HOW TO COMPLETE THIS TASK | This exercise asks for every line of the material that includes the word "Praktiska".

DATA TO PROCESS |
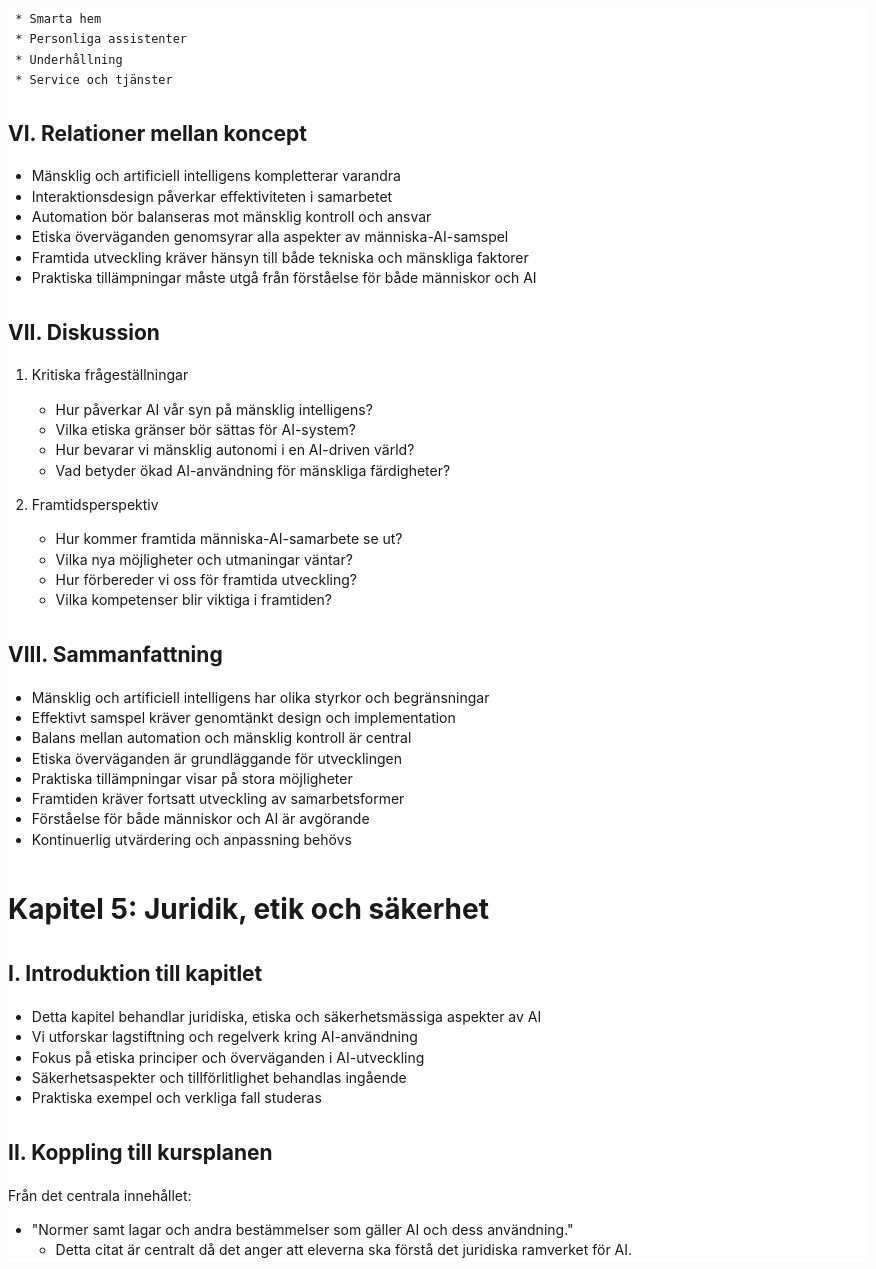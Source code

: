     * Smarta hem
     * Personliga assistenter
     * Underhållning
     * Service och tjänster

## VI. Relationer mellan koncept
- Mänsklig och artificiell intelligens kompletterar varandra
- Interaktionsdesign påverkar effektiviteten i samarbetet
- Automation bör balanseras mot mänsklig kontroll och ansvar
- Etiska överväganden genomsyrar alla aspekter av människa-AI-samspel
- Framtida utveckling kräver hänsyn till både tekniska och mänskliga faktorer
- Praktiska tillämpningar måste utgå från förståelse för både människor och AI

## VII. Diskussion
1. Kritiska frågeställningar
   - Hur påverkar AI vår syn på mänsklig intelligens?
   - Vilka etiska gränser bör sättas för AI-system?
   - Hur bevarar vi mänsklig autonomi i en AI-driven värld?
   - Vad betyder ökad AI-användning för mänskliga färdigheter?

2. Framtidsperspektiv
   - Hur kommer framtida människa-AI-samarbete se ut?
   - Vilka nya möjligheter och utmaningar väntar?
   - Hur förbereder vi oss för framtida utveckling?
   - Vilka kompetenser blir viktiga i framtiden?

## VIII. Sammanfattning
- Mänsklig och artificiell intelligens har olika styrkor och begränsningar
- Effektivt samspel kräver genomtänkt design och implementation
- Balans mellan automation och mänsklig kontroll är central
- Etiska överväganden är grundläggande för utvecklingen
- Praktiska tillämpningar visar på stora möjligheter
- Framtiden kräver fortsatt utveckling av samarbetsformer
- Förståelse för både människor och AI är avgörande
- Kontinuerlig utvärdering och anpassning behövs

# Kapitel 5: Juridik, etik och säkerhet

## I. Introduktion till kapitlet
- Detta kapitel behandlar juridiska, etiska och säkerhetsmässiga aspekter av AI
- Vi utforskar lagstiftning och regelverk kring AI-användning
- Fokus på etiska principer och överväganden i AI-utveckling
- Säkerhetsaspekter och tillförlitlighet behandlas ingående
- Praktiska exempel och verkliga fall studeras

## II. Koppling till kursplanen

Från det centrala innehållet:
- "Normer samt lagar och andra bestämmelser som gäller AI och dess användning."
  * Detta citat är centralt då det anger att eleverna ska förstå det juridiska ramverket för AI.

WRITTEN SOLUTION |
- Praktiska tillämpningar måste utgå från förståelse för både människor och AI
- Praktiska tillämpningar visar på stora möjligheter
- Praktiska exempel och verkliga fall studeras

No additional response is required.